Elle entendit la porte s’ouvrir dans son dos et se retourna ; Prior était là, le trousseau de clés en plastique doré dans la main, avec son éternel sourire.

— Mona, dit-il en entrant, je vous présente Gerald.

Grand, chinois, complet gris, cheveu grisonnant, Gerald sourit aimablement, se faufila devant Prior pour aller droit vers la commode au pied du lit. Il y déposa une mallette noire qu’il déverrouilla avec un déclic.

— Gerald est un ami. Il est dans le milieu médical. Il aimerait vous examiner.

— Mona, dit Gerald en retirant un objet de sa mallette, quel âge avez-vous ?

— Seize ans, répondit Prior. C’est cela, Mona ?

— Seize ? dit Gerald. (L’objet entre ses mains ressemblait à une paire de grosses lunettes noires, des lunettes de soleil hérissées de fils et d’excroissances.) C’est tirer un peu sur la corde, non ?

Coup d’œil à Prior.

Ce dernier sourit.

— Vous rabotez quoi ? dix ans ?

— Pas tout à fait, dit Prior. Nous ne faisons pas dans la précision.

Gerald le regarda.

— Vous ne risquez pas de l’avoir. (Il s’accrocha les lunettes au-dessus des oreilles et tapa quelque chose ; une lampe s’alluma sous la lentille droite.) Mais il y a plusieurs degrés d’approximation. (La lumière pivota vers elle.)

— Nous parlons d’une intervention de chirurgie plastique, Gerald.

— Où est Eddy ? demanda-t-elle tandis que Gerald s’approchait.

— Au bar. Dois-je l’appeler ? (Prior décrocha le téléphone mais le reposa sans l’avoir utilisé.)

— Qu’est-ce que c’est ? (Mona recula devant Gerald.)

— Un simple examen médical, dit Gerald. Rien de douloureux. (Il l’avait coincée contre la fenêtre ; au-dessus de la serviette-éponge, ses omoplates nues s’appuyaient contre la vitre froide.)

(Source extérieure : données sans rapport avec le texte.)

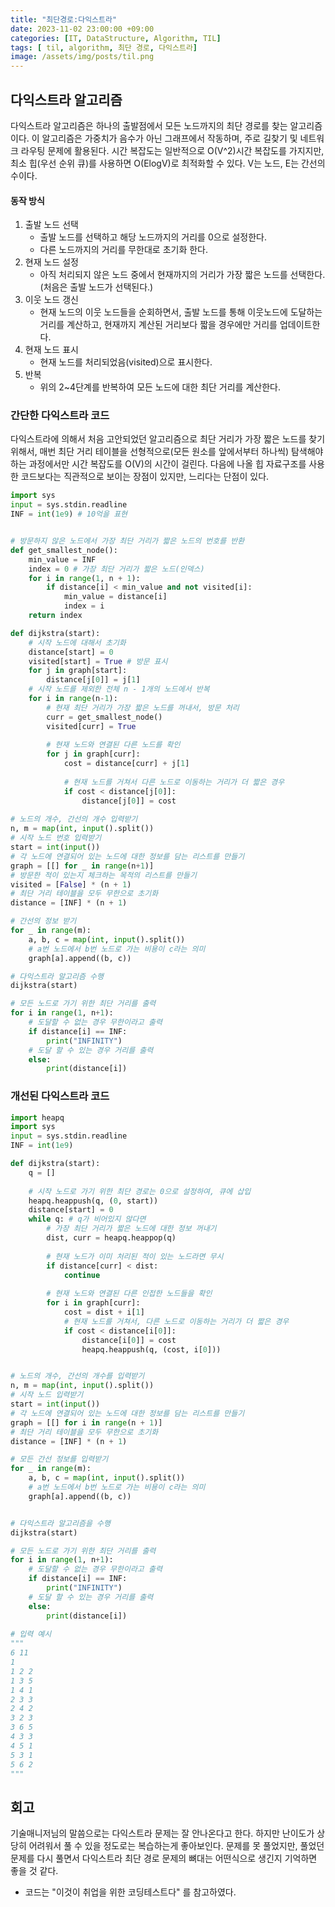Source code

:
```yaml
---
title: "최단경로:다익스트라"
date: 2023-11-02 23:00:00 +09:00
categories: [IT, DataStructure, Algorithm, TIL]
tags: [ til, algorithm, 최단 경로, 다익스트라]
image: /assets/img/posts/til.png
---
```


## 다익스트라 알고리즘
다익스트라 알고리즘은 하나의 출발점에서 모든 노드까지의 최단 경로를 찾는 알고리즘이다.
이 알고리즘은 가중치가 음수가 아닌 그래프에서 작동하며, 주로 길찾기 및 네트워크 라우팅 문제에 활용된다. 시간 복잡도는 일반적으로 O(V^2)시간 복잡도를 가지지만, 최소 힙(우선 순위 큐)를 사용하면 O(ElogV)로 최적화할 수 있다. V는 노드, E는 간선의 수이다.

#### 동작 방식

1. 출발 노드 선택
	+ 출발 노드를 선택하고 해당 노드까지의 거리를 0으로 설정한다.
	+ 다른 노드까지의 거리를 무한대로 초기화 한다.
2. 현재 노드 설정
	+ 아직 처리되지 않은 노드 중에서 현재까지의 거리가 가장 짧은 노드를 선택한다.(처음은 출발 노드가 선택된다.)
3. 이웃 노드 갱신
	+ 현재 노드의 이웃 노드들을 순회하면서, 출발 노드를 통해 이웃노드에 도달하는 거리를 계산하고, 현재까지 계산된 거리보다 짧을 경우에만 거리를 업데이트한다.
4. 현재 노드 표시
	+ 현재 노드를 처리되었음(visited)으로 표시한다.
5. 반복
	+ 위의 2~4단계를 반복하여 모든 노드에 대한 최단 거리를 계산한다.


### 간단한 다익스트라 코드
다익스트라에 의해서 처음 고안되었던 알고리즘으로 최단 거리가 가장 짧은 노드를 찾기 위해서, 매번 최단 거리 테이블을 선형적으로(모든 원소를 앞에서부터 하나씩) 탐색해야 하는 과정에서만 시간 복잡도를 O(V)의 시간이 걸린다. 다음에 나올 힙 자료구조를 사용한 코드보다는 직관적으로 보이는 장점이 있지만, 느리다는 단점이 있다.

```python
import sys
input = sys.stdin.readline
INF = int(1e9) # 10억을 표현


# 방문하지 않은 노드에서 가장 최단 거리가 짧은 노드의 번호를 반환
def get_smallest_node():
	min_value = INF
	index = 0 # 가장 최단 거리가 짧은 노드(인덱스)
	for i in range(1, n + 1):
		if distance[i] < min_value and not visited[i]:
			min_value = distance[i]
			index = i
	return index

def dijkstra(start):
	# 시작 노드에 대해서 초기화
	distance[start] = 0
	visited[start] = True # 방문 표시
	for j in graph[start]:
		distance[j[0]] = j[1]
	# 시작 노드를 제외한 전체 n - 1개의 노드에서 반복
	for i in range(n-1):
		# 현재 최단 거리가 가장 짧은 노드를 꺼내서, 방문 처리
		curr = get_smallest_node()
		visited[curr] = True
		
		# 현재 노드와 연결된 다른 노드를 확인
		for j in graph[curr]:
			cost = distance[curr] + j[1]
			
			# 현재 노드를 거쳐서 다른 노드로 이동하는 거리가 더 짧은 경우
			if cost < distance[j[0]]:
				distance[j[0]] = cost
				
# 노드의 개수, 간선의 개수 입력받기
n, m = map(int, input().split())
# 시작 노드 번호 입력받기
start = int(input())
# 각 노드에 연결되어 있는 노드에 대한 정보를 담는 리스트를 만들기
graph = [[] for _ in range(n+1)]
# 방문한 적이 있는지 체크하는 목적의 리스트를 만들기
visited = [False] * (n + 1)
# 최단 거리 테이블을 모두 무한으로 초기화
distance = [INF] * (n + 1)

# 간선의 정보 받기
for _ in range(m):
	a, b, c = map(int, input().split())
	# a번 노드에서 b번 노드로 가는 비용이 c라는 의미
	graph[a].append((b, c))

# 다익스트라 알고리즘 수행
dijkstra(start)

# 모든 노드로 가기 위한 최단 거리를 출력
for i in range(1, n+1):
	# 도달할 수 없는 경우 무한이라고 출력
	if distance[i] == INF:
		print("INFINITY")
	# 도달 할 수 있는 경우 거리를 출력
	else:
		print(distance[i])
```

### 개선된 다익스트라 코드

```python
import heapq
import sys
input = sys.stdin.readline
INF = int(1e9)

def dijkstra(start):
	q = []
	
	# 시작 노드로 가기 위한 최단 경로는 0으로 설정하여, 큐에 삽입
	heapq.heappush(q, (0, start))
	distance[start] = 0
	while q: # q가 비어있지 않다면
		# 가장 최단 거리가 짧은 노드에 대한 정보 꺼내기
		dist, curr = heapq.heappop(q)
		
		# 현재 노드가 이미 처리된 적이 있는 노드라면 무시
		if distance[curr] < dist:
			continue
		
		# 현재 노드와 연결된 다른 인접한 노드들을 확인
		for i in graph[curr]:
			cost = dist + i[1]
			# 현재 노드를 거쳐서, 다른 노드로 이동하는 거리가 더 짧은 경우
			if cost < distance[i[0]]:
				distance[i[0]] = cost
				heapq.heappush(q, (cost, i[0]))


# 노드의 개수, 간선의 개수를 입력받기
n, m = map(int, input().split())
# 시작 노드 입력받기
start = int(input())
# 각 노드에 연결되어 있는 노드에 대한 정보를 담는 리스트를 만들기
graph = [[] for i in range(n + 1)]
# 최단 거리 테이블을 모두 무한으로 초기화
distance = [INF] * (n + 1)

# 모든 간선 정보를 입력받기
for _ in range(m):
	a, b, c = map(int, input().split())
	# a번 노드에서 b번 노드로 가는 비용이 c라는 의미
	graph[a].append((b, c))


# 다익스트라 알고리즘을 수행
dijkstra(start)

# 모든 노드로 가기 위한 최단 거리를 출력
for i in range(1, n+1):
	# 도달할 수 없는 경우 무한이라고 출력
	if distance[i] == INF:
		print("INFINITY")
	# 도달 할 수 있는 경우 거리를 출력
	else:
		print(distance[i])
		
# 입력 예시
"""
6 11
1 
1 2 2
1 3 5
1 4 1 
2 3 3
2 4 2
3 2 3
3 6 5
4 3 3
4 5 1
5 3 1
5 6 2
"""
```


## 회고
기술매니저님의 말씀으로는 다익스트라 문제는 잘 안나온다고 한다. 하지만 난이도가 상당히 어려워서 풀 수 있을 정도로는 복습하는게 좋아보인다. 문제를 못 풀었지만, 풀었던 문제를 다시 풀면서 다익스트라 최단 경로 문제의 뼈대는 어떤식으로 생긴지 기억하면 좋을 것 같다.

+ 코드는 "이것이 취업을 위한 코딩테스트다" 를 참고하였다.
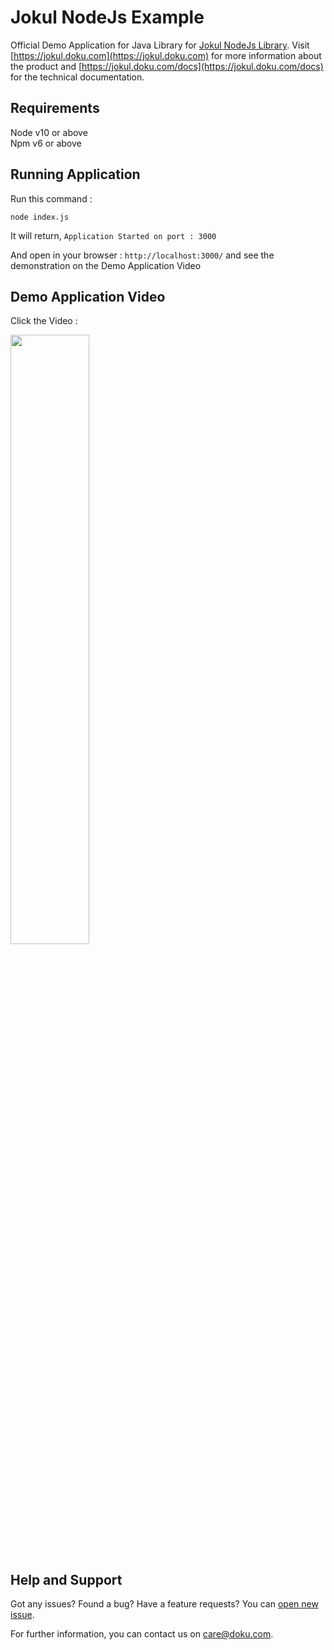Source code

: # Jokul NodeJs Example

Official Demo Application for Java Library for [Jokul NodeJs Library](https://github.com/PTNUSASATUINTIARTHA-DOKU/jokul-nodejs-library). Visit [https://jokul.doku.com](https://jokul.doku.com) for more information about the product and [https://jokul.doku.com/docs](https://jokul.doku.com/docs) for the technical documentation.

## Requirements
Node v10 or above<br />
Npm v6 or above

## Running Application

Run this command :
```
node index.js
```
It will return, `Application Started on port : 3000`

And open in your browser : `http://localhost:3000/` and see the demonstration on the Demo Application Video

## Demo Application Video
Click the Video : <br />

[<img src="https://img.youtube.com/vi/FX0bcR-RN6Q/hqdefault.jpg" width="50%">](https://youtu.be/FX0bcR-RN6Q)

## Help and Support

Got any issues? Found a bug? Have a feature requests? You can [open new issue](https://github.com/PTNUSASATUINTIARTHA-DOKU/jokul-nodejs-example/issues/new).

For further information, you can contact us on [care@doku.com](mailto:care@doku.com).
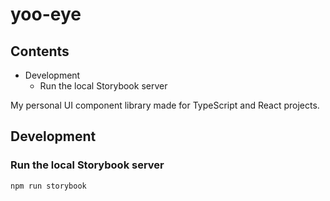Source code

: # yoo-eye

## Contents

- Development
  - Run the local Storybook server

My personal UI component library made for TypeScript and React projects.

## Development

### Run the local Storybook server

```bash
npm run storybook
```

— Quelqu’un s’apprête à vous engager et vous serez très bien payée ; mais ils veulent avoir l’assurance que vous êtes en bonne santé, (La lumière lui vrilla l’œil gauche.) Elle est sous l’effet d’un stimulant quelconque, dit-il à Prior, sur un ton différent. Essayez de ne pas cligner, Mona. (La lumière passa à son œil droit.) Qu’est-ce que c’était, Mona ? Quelle quantité en avez-vous pris ?

— Du wiz. (Se détournant de la lumière avec une grimace.)

Il lui prit le menton entre ses doigts frais pour lui réaligner la tête.

— Combien ?

— Un cristal…

La lumière avait disparu. Son visage lisse et placide était tout près, avec ses lunettes hérissées de lentilles, de fentes, de petites coupelles en grillage métallique noir.

— Pas moyen de juger de la pureté.

— C’était de l’extra-pur, dit-elle et elle gloussa.

Il lui lâcha le menton et sourit.

— Ça ne devrait pas être un problème, dit-il. Pouvez-vous ouvrir la bouche, je vous prie ?

— La bouche ?

— Je veux examiner vos dents.

Elle regarda Prior.

— De ce côté, vous avez de la veine, confia Gerald à Prior après avoir utilisé sa petite torche pour regarder dans la bouche de Mona. L’état est assez bon et proche de la configuration cible. Couronnes, plombages.

— Nous savions que nous pouvions compter sur vous, Gerald.

Gerald retira ses lunettes et regarda Prior. Il retourna vers la mallette noire pour les y déposer.